37As a final note, the Tribunal recognizes that the Appellant claimed to have suffered from some sort of brain injury which, he claimed, contributed to his lack of performance at the hearing. However, the Tribunal had an opportunity to observe the Appellant’s performance at the hearing and finds that any health issues of the Appellant had no bearing on it. In exercising its discretion to award costs, the Tribunal has not factored this assertion into its decision.
Conclusion
38The Appellant submitted that the test commonly used by the Tribunal on a request for costs is found in Nikmanesh, supra:
…would a reasonable person, having looked at all of the circumstances of the case, the conduct or course of conduct of a party proven at the hearing, and the extent of his or her familiarity with the Board’s procedure, exclaim “that’s not right; that’s not fair; that person ought to be obligated to another in some way for that kind of conduct.”

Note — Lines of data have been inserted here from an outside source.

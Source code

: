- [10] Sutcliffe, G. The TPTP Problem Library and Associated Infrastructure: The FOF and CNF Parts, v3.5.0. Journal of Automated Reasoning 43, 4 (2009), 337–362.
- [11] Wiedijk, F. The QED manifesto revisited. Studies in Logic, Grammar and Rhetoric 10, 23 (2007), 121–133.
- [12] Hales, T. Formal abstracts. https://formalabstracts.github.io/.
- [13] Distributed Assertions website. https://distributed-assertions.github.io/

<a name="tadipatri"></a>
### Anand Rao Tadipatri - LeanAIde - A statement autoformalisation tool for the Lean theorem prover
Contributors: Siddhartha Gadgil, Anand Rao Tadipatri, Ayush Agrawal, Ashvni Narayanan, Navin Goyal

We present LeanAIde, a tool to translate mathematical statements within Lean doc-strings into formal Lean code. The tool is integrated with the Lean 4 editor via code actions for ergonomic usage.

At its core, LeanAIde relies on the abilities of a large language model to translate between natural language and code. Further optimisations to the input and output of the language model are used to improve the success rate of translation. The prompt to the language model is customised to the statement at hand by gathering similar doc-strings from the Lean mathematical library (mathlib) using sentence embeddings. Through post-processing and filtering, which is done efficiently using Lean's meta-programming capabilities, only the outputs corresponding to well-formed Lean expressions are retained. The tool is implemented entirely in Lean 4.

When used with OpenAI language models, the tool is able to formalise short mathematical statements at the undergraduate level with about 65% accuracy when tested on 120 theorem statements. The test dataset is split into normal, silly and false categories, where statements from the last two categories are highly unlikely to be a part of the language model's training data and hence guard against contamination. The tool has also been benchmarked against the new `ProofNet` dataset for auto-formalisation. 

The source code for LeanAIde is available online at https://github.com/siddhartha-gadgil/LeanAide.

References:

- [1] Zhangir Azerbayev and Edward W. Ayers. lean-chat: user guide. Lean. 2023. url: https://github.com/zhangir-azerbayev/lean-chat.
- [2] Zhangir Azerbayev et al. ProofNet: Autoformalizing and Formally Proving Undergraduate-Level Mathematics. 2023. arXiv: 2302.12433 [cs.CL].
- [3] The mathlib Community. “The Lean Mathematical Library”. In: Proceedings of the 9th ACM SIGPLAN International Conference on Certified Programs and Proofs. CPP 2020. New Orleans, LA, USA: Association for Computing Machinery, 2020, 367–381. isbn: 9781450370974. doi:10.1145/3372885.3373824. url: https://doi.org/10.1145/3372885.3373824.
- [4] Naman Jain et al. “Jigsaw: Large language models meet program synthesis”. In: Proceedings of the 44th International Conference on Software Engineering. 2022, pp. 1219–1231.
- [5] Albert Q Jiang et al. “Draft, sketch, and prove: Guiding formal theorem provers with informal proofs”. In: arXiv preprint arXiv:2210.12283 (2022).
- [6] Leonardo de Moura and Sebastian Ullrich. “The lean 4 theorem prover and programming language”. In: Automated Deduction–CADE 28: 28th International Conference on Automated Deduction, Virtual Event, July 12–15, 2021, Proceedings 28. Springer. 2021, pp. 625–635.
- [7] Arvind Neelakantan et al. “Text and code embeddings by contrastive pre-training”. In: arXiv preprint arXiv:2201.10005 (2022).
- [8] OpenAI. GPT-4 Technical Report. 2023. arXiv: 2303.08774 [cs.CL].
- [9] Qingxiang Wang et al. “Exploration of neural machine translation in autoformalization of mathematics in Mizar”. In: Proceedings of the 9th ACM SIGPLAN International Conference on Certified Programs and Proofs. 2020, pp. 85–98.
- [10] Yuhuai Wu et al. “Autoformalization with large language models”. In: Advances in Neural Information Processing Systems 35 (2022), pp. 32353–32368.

39In applying this test, for the reasons set out above, and in exercising its general discretion to award costs, the Tribunal finds that the Appellant’s conduct was unreasonable, frivolous and vexatious, and he similarly acted in bad faith, to a degree that warrants costs in accordance with Rule 23.9 of the Tribunal’s Rules.
40In further exercising its discretion, the Tribunal has elected to cap the costs award at a sum total of $10,000.00. While the Tribunal finds that this falls well short of the relief that could have been ordered against the Appellant considering his conduct, it finds that it is appropriate when balanced against the Tribunal’s duty to avoid discouraging appeals by legitimately concerned citizens which are conducted in good faith.

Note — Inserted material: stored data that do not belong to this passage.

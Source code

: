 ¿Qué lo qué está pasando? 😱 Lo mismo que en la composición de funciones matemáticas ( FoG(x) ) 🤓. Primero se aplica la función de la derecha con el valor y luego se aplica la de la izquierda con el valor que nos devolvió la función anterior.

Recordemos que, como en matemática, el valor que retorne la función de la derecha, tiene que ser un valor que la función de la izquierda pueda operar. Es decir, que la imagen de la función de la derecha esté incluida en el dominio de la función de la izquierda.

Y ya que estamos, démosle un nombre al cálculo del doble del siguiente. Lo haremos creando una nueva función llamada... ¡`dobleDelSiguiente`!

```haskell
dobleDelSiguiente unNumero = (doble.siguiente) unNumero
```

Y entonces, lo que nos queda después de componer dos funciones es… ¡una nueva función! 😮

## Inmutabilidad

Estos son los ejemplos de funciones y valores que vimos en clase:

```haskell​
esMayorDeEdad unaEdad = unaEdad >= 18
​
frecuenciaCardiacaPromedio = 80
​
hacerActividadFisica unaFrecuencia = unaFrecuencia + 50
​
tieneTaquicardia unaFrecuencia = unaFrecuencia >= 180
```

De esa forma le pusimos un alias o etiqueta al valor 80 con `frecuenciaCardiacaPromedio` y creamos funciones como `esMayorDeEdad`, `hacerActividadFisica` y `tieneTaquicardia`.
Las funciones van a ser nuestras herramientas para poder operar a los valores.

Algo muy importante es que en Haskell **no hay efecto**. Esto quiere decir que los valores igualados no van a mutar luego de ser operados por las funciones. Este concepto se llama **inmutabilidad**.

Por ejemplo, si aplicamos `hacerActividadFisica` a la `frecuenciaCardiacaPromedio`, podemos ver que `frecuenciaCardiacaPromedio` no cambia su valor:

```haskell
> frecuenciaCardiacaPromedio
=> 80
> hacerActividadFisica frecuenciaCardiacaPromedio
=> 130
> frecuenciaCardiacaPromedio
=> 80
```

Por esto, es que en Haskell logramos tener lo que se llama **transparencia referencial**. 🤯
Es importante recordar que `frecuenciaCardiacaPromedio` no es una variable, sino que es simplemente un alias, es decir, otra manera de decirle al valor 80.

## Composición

41Put another way, the Tribunal finds that the amount awarded should be sufficient to deter clearly meritless appeals / serve compensatory purposes, while it is not so severe as to discourage a potential party who:
demonstrably believes in the merits of their position;
is prepared to contribute to the proceedings in a meaningful way;
acts reasonably to avoid causing unnecessary costs to the other parties; and
does not demonstrate a pattern of nuisance litigation against another party.
42The Tribunal notes that it has granted the entire amount claimed by the Town, while it has substantially discounted the amount claimed by the Applicant in order to cap the total at $10,000.00. The Tribunal apportioned it in this way because the amount claimed by the Town was based on only part of the Town’s total costs of the Appeal, while the Applicant’s claim was based on its total costs. The result is the Tribunal’s best effort to appropriately apportion the total fixed costs awarded between the Applicant and the Town.
ORDER
43THE TRIBUNAL ORDERS that:
the Applicant’s application for costs is granted and directs Steven Maynard to pay 2241497 Ontario Ltd. a costs award in the amount of $8,273.64.
the Town’s application for costs is granted and directs Steven Maynard to pay the Town of Mississippi Mills a costs award in the amount of $1,726.36.
The Appellant has six (6) months to pay the costs awards of this Order, following which it is subject to interest calculated in accordance with section 129 of the Courts of Justice Act.
"K.R. Andrews"
K.R. Andrews
MEMBER
Ontario Land Tribunal
Website: www.olt.gov.on.ca Telephone: 416-212-6349 Toll Free: 1-866-448-2248
The Conservation Review Board, the Environmental Review Tribunal, the Local Planning Appeal Tribunal and the Mining and Lands Tribunal are amalgamated and continued as the Ontario Land Tribunal (“Tribunal”). Any reference to the preceding tribunals or the former Ontario Municipal Board is deemed to be a reference to the Tribunal.